4. Yara Shahidi: A young actress, best known for her role as Zoey in the sitcom Black-ish, and its spin-off series Grown-ish, Yara Shahidi uses her celebrity to promote issues she is passionate about. She has created Yara’s club, a mentorship program, and Eighteen x ’18, which is an effort to increase voter turnout in the current election year. She will be attending Harvard in the fall.


5. Muzoon Almellehan: A Syrian refugee, Muzoon Almellehan became UNICEF’s youngest Goodwill Ambassador at age 19. She is also the first person with official refugee status to obtain this title. She travels the world, promoting education for children, especially in countries where children are routinely forced out of school due to war and terrorism.


6. Leah Sibener: This young scientist helped discover the potential for new ways to teach T-cells to attack cancer cells. She then co-founded 3T Biosciences, a company that will develop this new, potentially life-saving technology.

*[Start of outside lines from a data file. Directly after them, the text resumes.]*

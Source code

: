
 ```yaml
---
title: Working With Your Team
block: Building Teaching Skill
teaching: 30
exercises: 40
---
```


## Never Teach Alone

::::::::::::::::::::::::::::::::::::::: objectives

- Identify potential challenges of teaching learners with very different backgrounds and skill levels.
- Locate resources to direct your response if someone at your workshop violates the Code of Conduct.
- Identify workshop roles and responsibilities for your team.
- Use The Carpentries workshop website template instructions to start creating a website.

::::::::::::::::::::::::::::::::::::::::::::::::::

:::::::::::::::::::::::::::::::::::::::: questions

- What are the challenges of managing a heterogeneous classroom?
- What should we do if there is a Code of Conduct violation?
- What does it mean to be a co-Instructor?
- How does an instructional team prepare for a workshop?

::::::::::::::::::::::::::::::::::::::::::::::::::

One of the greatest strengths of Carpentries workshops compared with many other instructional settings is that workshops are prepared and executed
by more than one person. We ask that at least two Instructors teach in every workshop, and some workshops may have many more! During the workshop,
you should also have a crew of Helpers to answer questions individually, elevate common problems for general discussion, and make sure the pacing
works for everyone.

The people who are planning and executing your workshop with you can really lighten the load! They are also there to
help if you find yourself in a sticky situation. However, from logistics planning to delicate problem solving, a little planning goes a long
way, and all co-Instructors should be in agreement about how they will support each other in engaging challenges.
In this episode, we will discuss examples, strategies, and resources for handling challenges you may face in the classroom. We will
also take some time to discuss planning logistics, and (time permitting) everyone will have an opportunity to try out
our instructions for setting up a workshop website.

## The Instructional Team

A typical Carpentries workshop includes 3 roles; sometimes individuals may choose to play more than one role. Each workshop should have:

7. Megan Grassell: Another young entrepreneur, Megan Grassell founded Yellowberry while still in high school. Yellowberry creates bras and underwear for pre-teens to boost their confidence and give them options other than typical overly sexualized lingerie.


8. Hu Ranran: After China rolled out new regulations against the depiction of LGBTQ relationships in the media, Hu Ranran directed Escape, a film about a transgender youth. She and 37 of her high school classmates created the film, making the costumes themselves and filming much of the movie at their high school. The film has helped promote more conversation in China about trans issues.


9. Tracy Chou: A former intern for both Facebook and Google, Tracy Chou is now a software engineer at Pinterest and a mentor at San Francisco’s leading software engineering school for women, Hackbright Academy. She created a project called “Where Are the Numbers?” which seeks to hold tech giants accountable for their diversity statistics.


10. Blair Imani: A black Muslim-American, Blair Imani uses her platform to raise awareness about issues affecting fellow queer, black, and Muslim women. She works for Planned Parenthood, and is also the founder and Executive Director of Equality for HER, a nonprofit dedicated to educating women and nonbinary people.